» **PROVIDED INFORMATION**

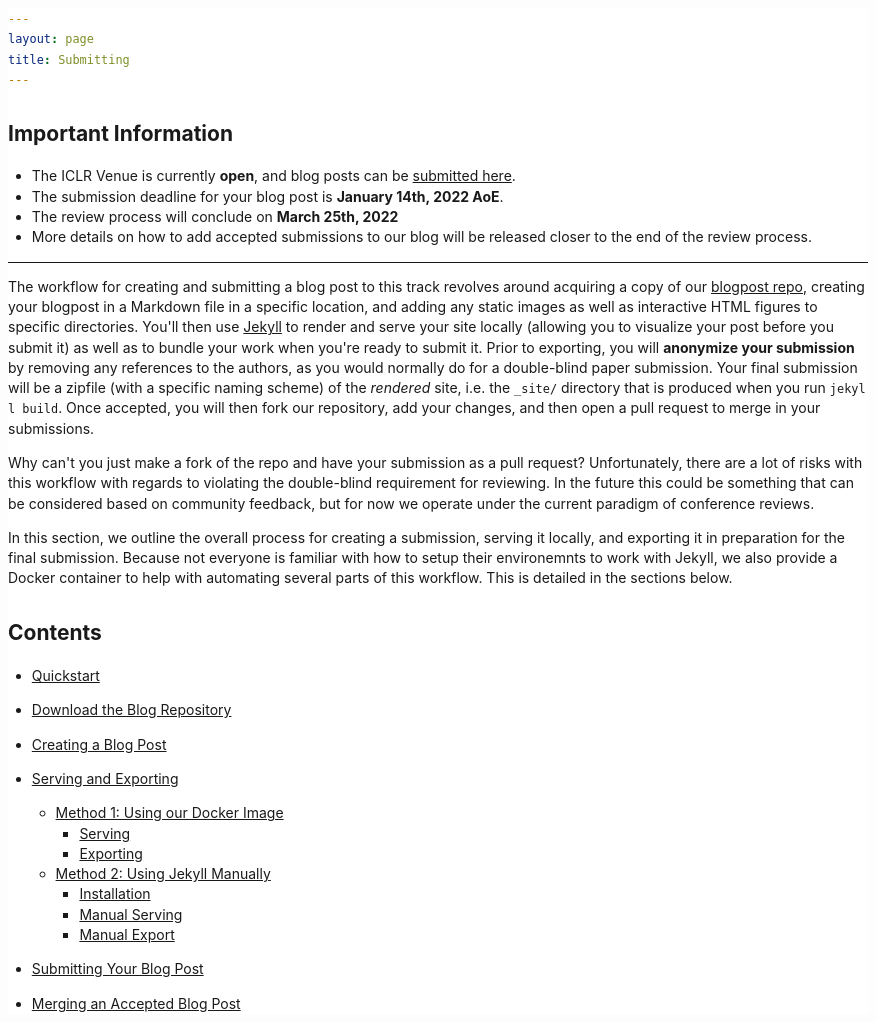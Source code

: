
 ```yaml
---
layout: page
title: Submitting
---
```


## Important Information

- The ICLR Venue is currently **open**, and blog posts can be [submitted here](https://openreview.net/group?id=ICLR.cc/2022/Track/Blog).
- The submission deadline for your blog post is **January 14th, 2022 AoE**.
- The review process will conclude on **March 25th, 2022**
- More details on how to add accepted submissions to our blog will be released closer to the end of the review process.

---

The workflow for creating and submitting a blog post to this track revolves around acquiring a copy
of our [blogpost repo](https://github.com/iclr-blog-track/iclr-blog-track.github.io), creating your
blogpost in a Markdown file in a specific location, and adding any static images as well as 
interactive HTML figures to specific directories. 
You'll then use [Jekyll](https://jekyllrb.com/docs/) to render and serve your site locally
(allowing you to visualize your post before you submit it) as well as to bundle your work when 
you're ready to submit it.
Prior to exporting, you will **anonymize your submission** by removing any references to the
authors, as you would normally do for a double-blind paper submission.
Your final submission will be a zipfile (with a specific naming scheme) of the *rendered* site, 
i.e. the `_site/` directory that is produced when you run `jekyll build`.
Once accepted, you will then fork our repository, add your changes, and then open a pull request
to merge in your submissions.

Why can't you just make a fork of the repo and have your submission as a pull request? 
Unfortunately, there are a lot of risks with this workflow with regards to violating the 
double-blind requirement for reviewing.
In the future this could be something that can be considered based on community feedback, but for
now we operate under the current paradigm of conference reviews. 

In this section, we outline the overall process for creating a submission, serving it locally,
and exporting it in preparation for the final submission.
Because not everyone is familiar with how to setup their environemnts to work with Jekyll, we also
provide a Docker container to help with automating several parts of this workflow.
This is detailed in the sections below. 

## Contents

- [Quickstart](#quickstart)

- [Download the Blog Repository](#download-the-blog-repository)
- [Creating a Blog Post](#creating-a-blog-post)
- [Serving and Exporting](#serving-and-exporting)
   - [Method 1: Using our Docker Image](#method-1-using-our-docker-image)
      - [Serving](#serving)
      - [Exporting](#exporting)
   - [Method 2: Using Jekyll Manually](#method-2-using-jekyll-manually)
      - [Installation](#installation)
      - [Manual Serving](#manual-serving)
      - [Manual Export](#manual-export)
- [Submitting Your Blog Post](#submitting-your-blog-post)
- [Merging an Accepted Blog Post](#merging-an-accepted-blog-post)
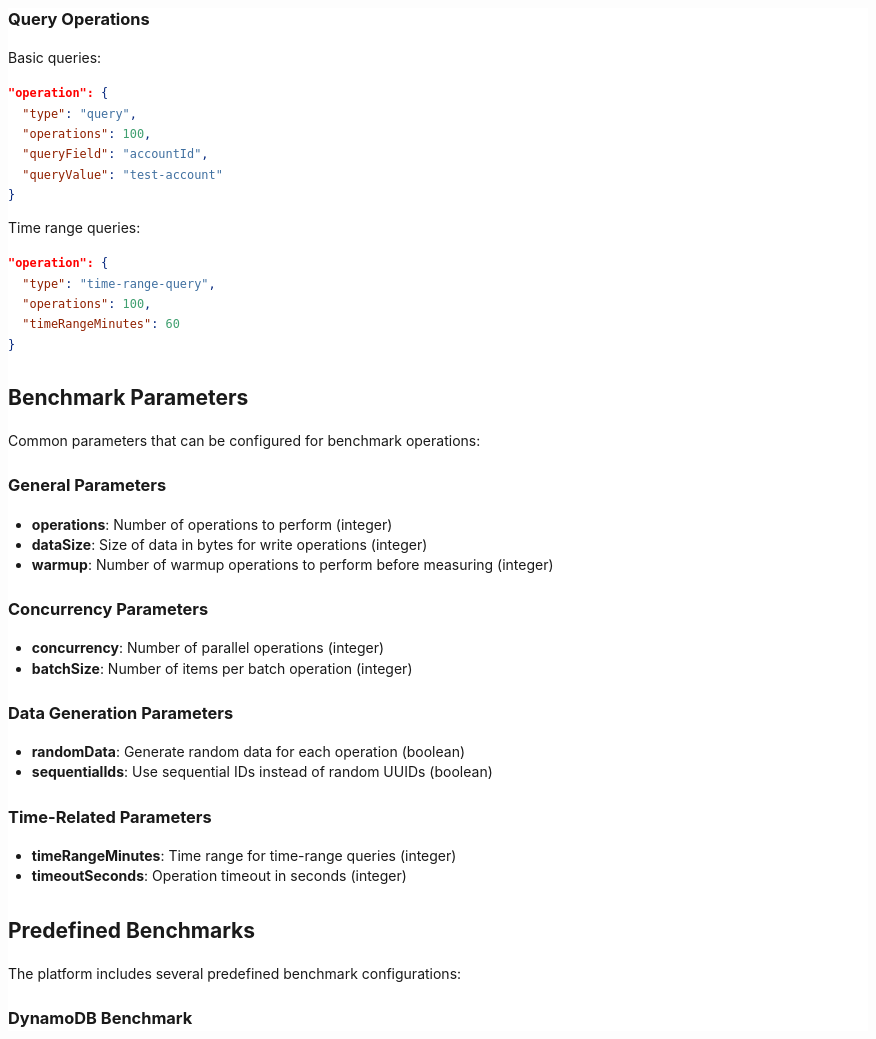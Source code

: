 ### Query Operations

Basic queries:

```json
"operation": {
  "type": "query",
  "operations": 100,
  "queryField": "accountId",
  "queryValue": "test-account"
}
```

Time range queries:

```json
"operation": {
  "type": "time-range-query",
  "operations": 100,
  "timeRangeMinutes": 60
}
```

## Benchmark Parameters

Common parameters that can be configured for benchmark operations:

### General Parameters

- **operations**: Number of operations to perform (integer)
- **dataSize**: Size of data in bytes for write operations (integer)
- **warmup**: Number of warmup operations to perform before measuring (integer)

### Concurrency Parameters

- **concurrency**: Number of parallel operations (integer)
- **batchSize**: Number of items per batch operation (integer)

### Data Generation Parameters

- **randomData**: Generate random data for each operation (boolean)
- **sequentialIds**: Use sequential IDs instead of random UUIDs (boolean)

### Time-Related Parameters

- **timeRangeMinutes**: Time range for time-range queries (integer)
- **timeoutSeconds**: Operation timeout in seconds (integer)

## Predefined Benchmarks

The platform includes several predefined benchmark configurations:

### DynamoDB Benchmark
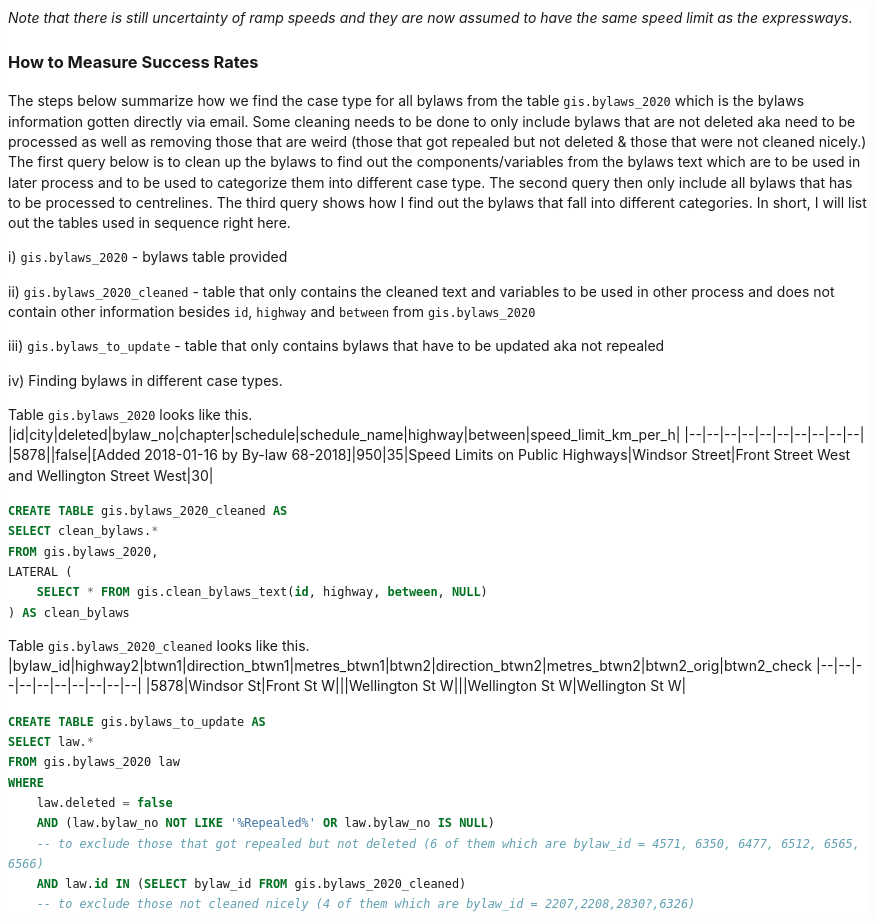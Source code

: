 *Note that there is still uncertainty of ramp speeds and they are now assumed to have the same speed limit as the expressways.*

### How to Measure Success Rates

The steps below summarize how we find the case type for all bylaws from the table `gis.bylaws_2020` which is the bylaws information gotten directly via email. Some cleaning needs to be done to only include bylaws that are not deleted aka need to be processed as well as removing those that are weird (those that got repealed but not deleted & those that were not cleaned nicely.) The first query below is to clean up the bylaws to find out the components/variables from the bylaws text which are to be used in later process and to be used to categorize them into different case type. The second query then only include all bylaws that has to be processed to centrelines. The third query shows how I find out the bylaws that fall into different categories. In short, I will list out the tables used in sequence right here.

i) `gis.bylaws_2020` - bylaws table provided

ii) `gis.bylaws_2020_cleaned` - table that only contains the cleaned text and variables to be used in other process and does not contain other information besides `id`, `highway` and `between` from `gis.bylaws_2020`

iii) `gis.bylaws_to_update` - table that only contains bylaws that have to be updated aka not repealed

iv) Finding bylaws in different case types.

Table `gis.bylaws_2020` looks like this.
|id|city|deleted|bylaw_no|chapter|schedule|schedule_name|highway|between|speed_limit_km_per_h|
|--|--|--|--|--|--|--|--|--|--|
|5878||false|\[Added 2018-01-16 by By-law 68-2018]|950|35|Speed Limits on Public Highways|Windsor Street|Front Street West and Wellington Street West|30|

```sql
CREATE TABLE gis.bylaws_2020_cleaned AS 
SELECT clean_bylaws.* 
FROM gis.bylaws_2020,
LATERAL (
    SELECT * FROM gis.clean_bylaws_text(id, highway, between, NULL) 
) AS clean_bylaws
```

Table `gis.bylaws_2020_cleaned` looks like this.
|bylaw_id|highway2|btwn1|direction_btwn1|metres_btwn1|btwn2|direction_btwn2|metres_btwn2|btwn2_orig|btwn2_check
|--|--|--|--|--|--|--|--|--|--|
|5878|Windsor St|Front St W|||Wellington St W|||Wellington St W|Wellington St W|

```sql
CREATE TABLE gis.bylaws_to_update AS
SELECT law.*
FROM gis.bylaws_2020 law
WHERE
    law.deleted = false 
    AND (law.bylaw_no NOT LIKE '%Repealed%' OR law.bylaw_no IS NULL) 
    -- to exclude those that got repealed but not deleted (6 of them which are bylaw_id = 4571, 6350, 6477, 6512, 6565, 6566)
    AND law.id IN (SELECT bylaw_id FROM gis.bylaws_2020_cleaned)
    -- to exclude those not cleaned nicely (4 of them which are bylaw_id = 2207,2208,2830?,6326)
```

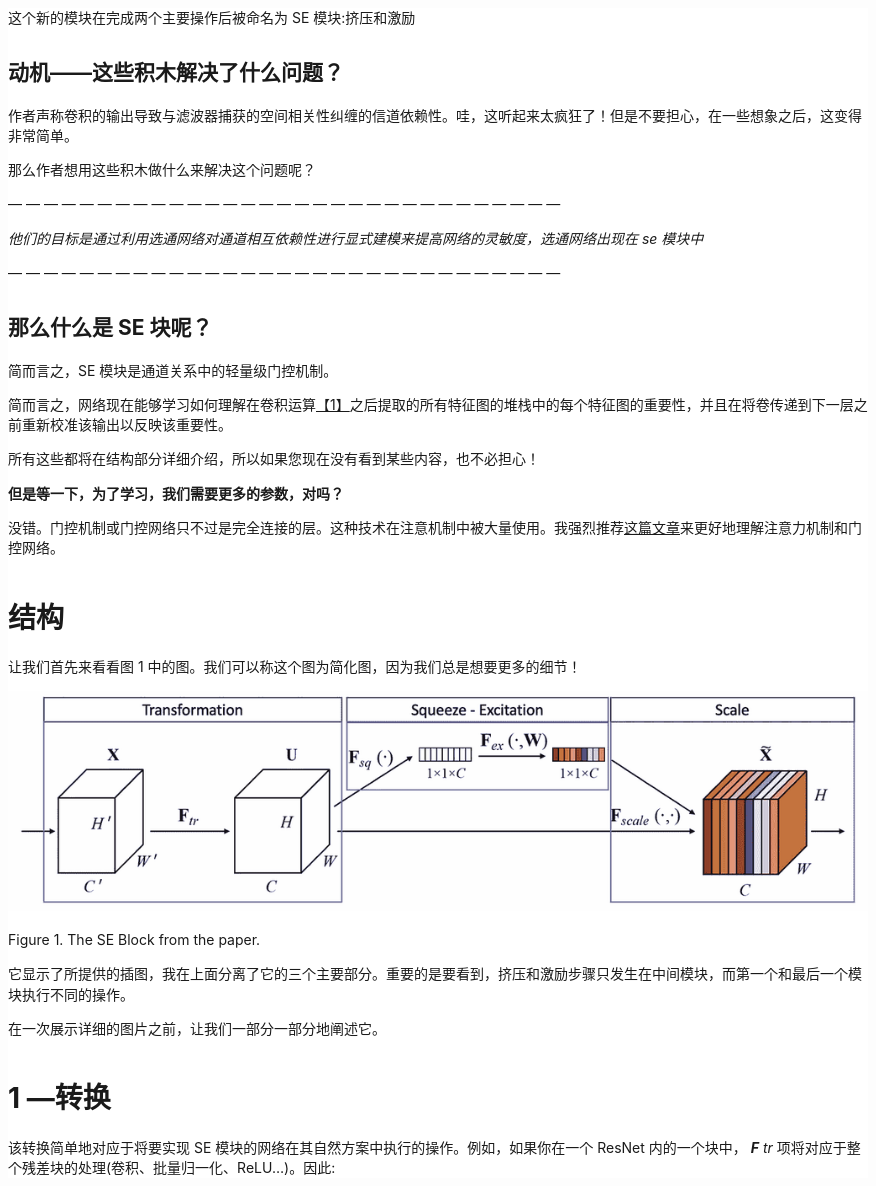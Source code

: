 这个新的模块在完成两个主要操作后被命名为 SE 模块:挤压和激励

## 动机——这些积木解决了什么问题？

作者声称卷积的输出导致与滤波器捕获的空间相关性纠缠的信道依赖性。哇，这听起来太疯狂了！但是不要担心，在一些想象之后，这变得非常简单。

那么作者想用这些积木做什么来解决这个问题呢？

— — — — — — — — — — — — — — — — — — — — — — — — — — — — — — —

*他们的目标是通过利用选通网络对通道相互依赖性进行显式建模来提高网络的灵敏度，选通网络出现在 se 模块中*

— — — — — — — — — — — — — — — — — — — — — — — — — — — — — — —

## 那么什么是 SE 块呢？

简而言之，SE 模块是通道关系中的轻量级门控机制。

简而言之，网络现在能够学习如何理解在卷积运算[【1】](#_ftn1)之后提取的所有特征图的堆栈中的每个特征图的重要性，并且在将卷传递到下一层之前重新校准该输出以反映该重要性。

所有这些都将在结构部分详细介绍，所以如果您现在没有看到某些内容，也不必担心！

**但是等一下，为了学习，我们需要更多的参数，对吗？**

没错。门控机制或门控网络只不过是完全连接的层。这种技术在注意机制中被大量使用。我强烈推荐[这篇文章](https://medium.com/syncedreview/a-brief-overview-of-attention-mechanism-13c578ba9129)来更好地理解注意力机制和门控网络。

# 结构

让我们首先来看看图 1 中的图。我们可以称这个图为简化图，因为我们总是想要更多的细节！

![](img/0e8c1affd9d458ae3ae64e1b2443cad6.png)

Figure 1\. The SE Block from the paper.

它显示了所提供的插图，我在上面分离了它的三个主要部分。重要的是要看到，挤压和激励步骤只发生在中间模块，而第一个和最后一个模块执行不同的操作。

在一次展示详细的图片之前，让我们一部分一部分地阐述它。

# 1 —转换

该转换简单地对应于将要实现 SE 模块的网络在其自然方案中执行的操作。例如，如果你在一个 ResNet 内的一个块中， ***F*** *tr* 项将对应于整个残差块的处理(卷积、批量归一化、ReLU…)。因此:
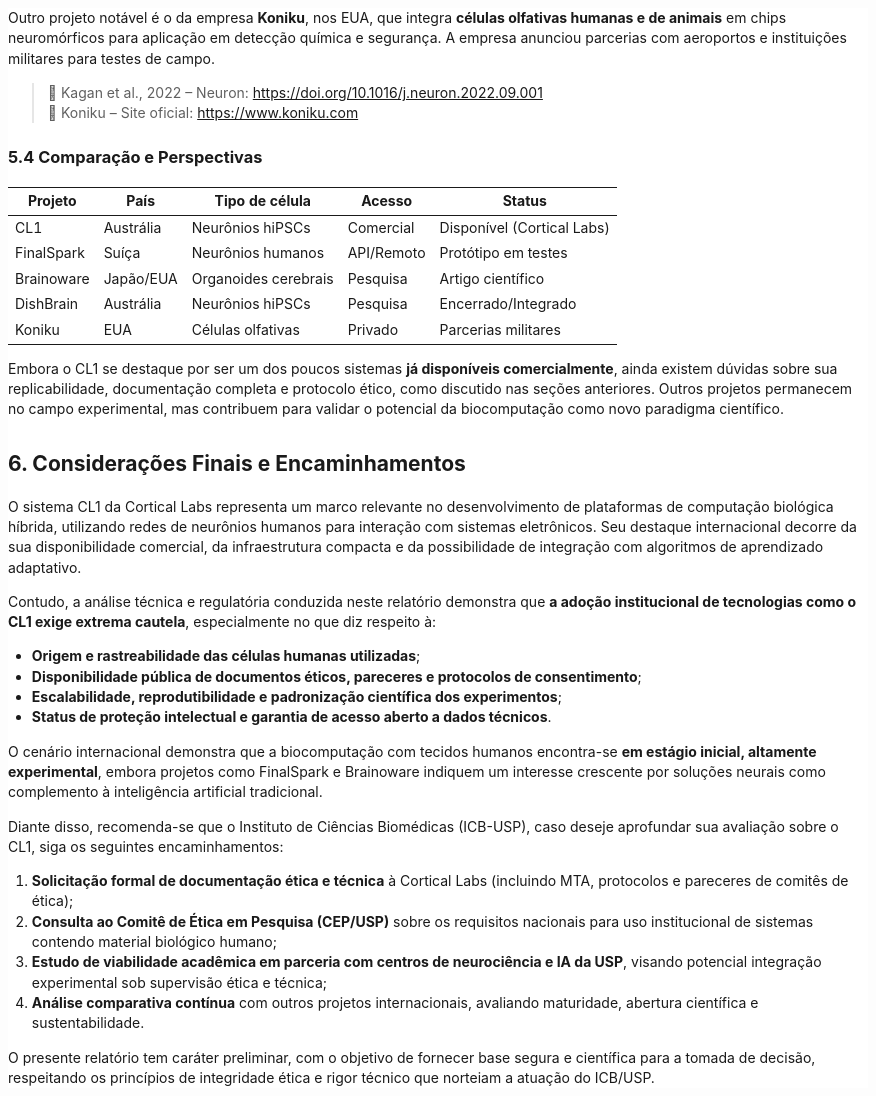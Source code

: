 Outro projeto notável é o da empresa **Koniku**, nos EUA, que integra **células olfativas humanas e de animais** em chips neuromórficos para aplicação em detecção química e segurança. A empresa anunciou parcerias com aeroportos e instituições militares para testes de campo.

> 🔗 Kagan et al., 2022 – Neuron: https://doi.org/10.1016/j.neuron.2022.09.001  
> 🔗 Koniku – Site oficial: https://www.koniku.com

### 5.4 Comparação e Perspectivas

| Projeto       | País         | Tipo de célula         | Acesso | Status              |
|---------------|--------------|------------------------|--------|---------------------|
| CL1           | Austrália    | Neurônios hiPSCs       | Comercial | Disponível (Cortical Labs) |
| FinalSpark    | Suíça        | Neurônios humanos      | API/Remoto | Protótipo em testes |
| Brainoware    | Japão/EUA    | Organoides cerebrais   | Pesquisa | Artigo científico |
| DishBrain     | Austrália    | Neurônios hiPSCs       | Pesquisa | Encerrado/Integrado |
| Koniku        | EUA          | Células olfativas      | Privado | Parcerias militares |

Embora o CL1 se destaque por ser um dos poucos sistemas **já disponíveis comercialmente**, ainda existem dúvidas sobre sua replicabilidade, documentação completa e protocolo ético, como discutido nas seções anteriores. Outros projetos permanecem no campo experimental, mas contribuem para validar o potencial da biocomputação como novo paradigma científico.


## 6. Considerações Finais e Encaminhamentos

O sistema CL1 da Cortical Labs representa um marco relevante no desenvolvimento de plataformas de computação biológica híbrida, utilizando redes de neurônios humanos para interação com sistemas eletrônicos. Seu destaque internacional decorre da sua disponibilidade comercial, da infraestrutura compacta e da possibilidade de integração com algoritmos de aprendizado adaptativo.

Contudo, a análise técnica e regulatória conduzida neste relatório demonstra que **a adoção institucional de tecnologias como o CL1 exige extrema cautela**, especialmente no que diz respeito à:

- **Origem e rastreabilidade das células humanas utilizadas**;
- **Disponibilidade pública de documentos éticos, pareceres e protocolos de consentimento**;
- **Escalabilidade, reprodutibilidade e padronização científica dos experimentos**;
- **Status de proteção intelectual e garantia de acesso aberto a dados técnicos**.

O cenário internacional demonstra que a biocomputação com tecidos humanos encontra-se **em estágio inicial, altamente experimental**, embora projetos como FinalSpark e Brainoware indiquem um interesse crescente por soluções neurais como complemento à inteligência artificial tradicional.

Diante disso, recomenda-se que o Instituto de Ciências Biomédicas (ICB-USP), caso deseje aprofundar sua avaliação sobre o CL1, siga os seguintes encaminhamentos:

1. **Solicitação formal de documentação ética e técnica** à Cortical Labs (incluindo MTA, protocolos e pareceres de comitês de ética);
2. **Consulta ao Comitê de Ética em Pesquisa (CEP/USP)** sobre os requisitos nacionais para uso institucional de sistemas contendo material biológico humano;
3. **Estudo de viabilidade acadêmica em parceria com centros de neurociência e IA da USP**, visando potencial integração experimental sob supervisão ética e técnica;
4. **Análise comparativa contínua** com outros projetos internacionais, avaliando maturidade, abertura científica e sustentabilidade.

O presente relatório tem caráter preliminar, com o objetivo de fornecer base segura e científica para a tomada de decisão, respeitando os princípios de integridade ética e rigor técnico que norteiam a atuação do ICB/USP.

» **EXERCISE PROMPT**
Set down, exactly as they appear above, all lines from the one that has "## Important Information" down to the one that has "you're ready to submit it.", including those two and no others.

» **ANSWER TO THE PROBLEM**
## Important Information

- The ICLR Venue is currently **open**, and blog posts can be [submitted here](https://openreview.net/group?id=ICLR.cc/2022/Track/Blog).
- The submission deadline for your blog post is **January 14th, 2022 AoE**.
- The review process will conclude on **March 25th, 2022**
- More details on how to add accepted submissions to our blog will be released closer to the end of the review process.

---

The workflow for creating and submitting a blog post to this track revolves around acquiring a copy
of our [blogpost repo](https://github.com/iclr-blog-track/iclr-blog-track.github.io), creating your
blogpost in a Markdown file in a specific location, and adding any static images as well as 
interactive HTML figures to specific directories. 
You'll then use [Jekyll](https://jekyllrb.com/docs/) to render and serve your site locally
(allowing you to visualize your post before you submit it) as well as to bundle your work when 
you're ready to submit it.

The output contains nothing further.